The letter was also sent to parties to the SALGBC – the two recognised unions – the SA Municipal Workers’ Union (Samwu) and the Independent Municipal and Allied Trade Union (Imatu) – as well as the representative organisation of municipalities, the SA Local Government Association (Salga).

Samwu and Imatu represent 96% of municipal workers or 259,123 of the 271,308 local government employees. Govender added that collective agreements on wage curves, increases, and terms and conditions of employment can only be negotiated and concluded with Imatu and Samwu.

The SALGBC and its parties oppose the proliferation of multiple trade unions and employer organisations in local government and urged municipalities to do the same, as this presents a risk of increased industrial action and erosion of stability and destabilisation of centralised collective bargaining arrangements.

Matusa, Demawusa and Mecsu were established by unionists who broke away from Samwu, largely after Cosatu fired its then-general secretary Zwelinzima Vavi in 2015 and expelled its then-biggest affiliate, the National Union of Metalworkers of SA (Numsa), in 2014. Vavi and Numsa later established Saftu, although they have since fallen out.

Two of the aggrieved unions, Matusa and Mecsu, have dismissed the SALGBC’s move, stating that the 15% threshold applied to every single municipality as a workplace. Kurt Ziervogel, general secretary of Saftu affiliate Matusa, said the threshold referred to by Govender is a national threshold.

“Fact is that each municipality is a workplace on its own … The Labour Relations Act (LRA) does not make any reference to unrecognised unions. The act refers to a registered trade union, which Matusa is,” he insisted.

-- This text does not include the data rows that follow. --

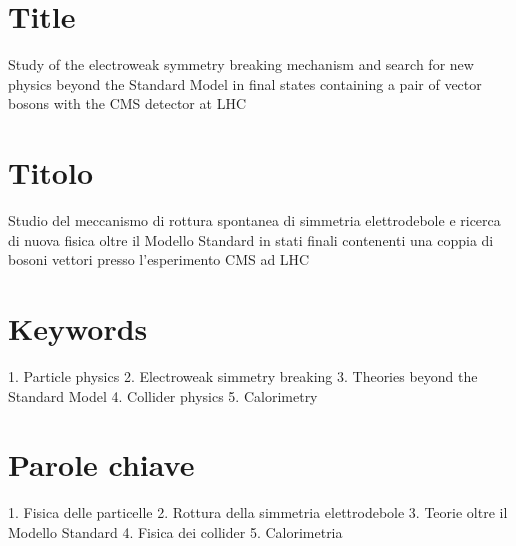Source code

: \documentclass[10pt, a4paper]{article}
\begin{document}
\reversemarginpar

\section*{Title}
Study of the electroweak symmetry breaking mechanism and search 
for new physics beyond the Standard Model in final states containing a pair of 
vector bosons with the CMS detector at LHC

\section*{Titolo}
Studio del meccanismo di rottura spontanea di simmetria elettrodebole e
ricerca di nuova fisica oltre il Modello Standard in stati finali contenenti una coppia
di bosoni vettori presso l'esperimento CMS ad LHC

\section*{Keywords}
1. Particle physics
2. Electroweak simmetry breaking
3. Theories beyond the Standard Model
4. Collider physics
5. Calorimetry

\section*{Parole chiave}
1. Fisica delle particelle
2. Rottura della simmetria elettrodebole
3. Teorie oltre il Modello Standard
4. Fisica dei collider
5. Calorimetria
\end{document}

Mecsu general secretary Vukile Mlungwana concurred, adding that the SALGBC’s threshold for a trade union’s rights to conclude agreements on organisational rights is 15% membership falling under its scope, is against the LRA as a scope of the bargaining council is not a workplace.

“Under no circumstances may a municipality justify its decision to deny granting of the organisational rights to a trade union on the basis of proliferation of trade unions,” he explained.

Mlungwana warned the SALGBC to desist from peddling misinformation and confusing municipalities and their employees in order to continue monopolising the sector.

Saftu and its other affiliate in the sector, Demawusa, did not respond to enquiries this week.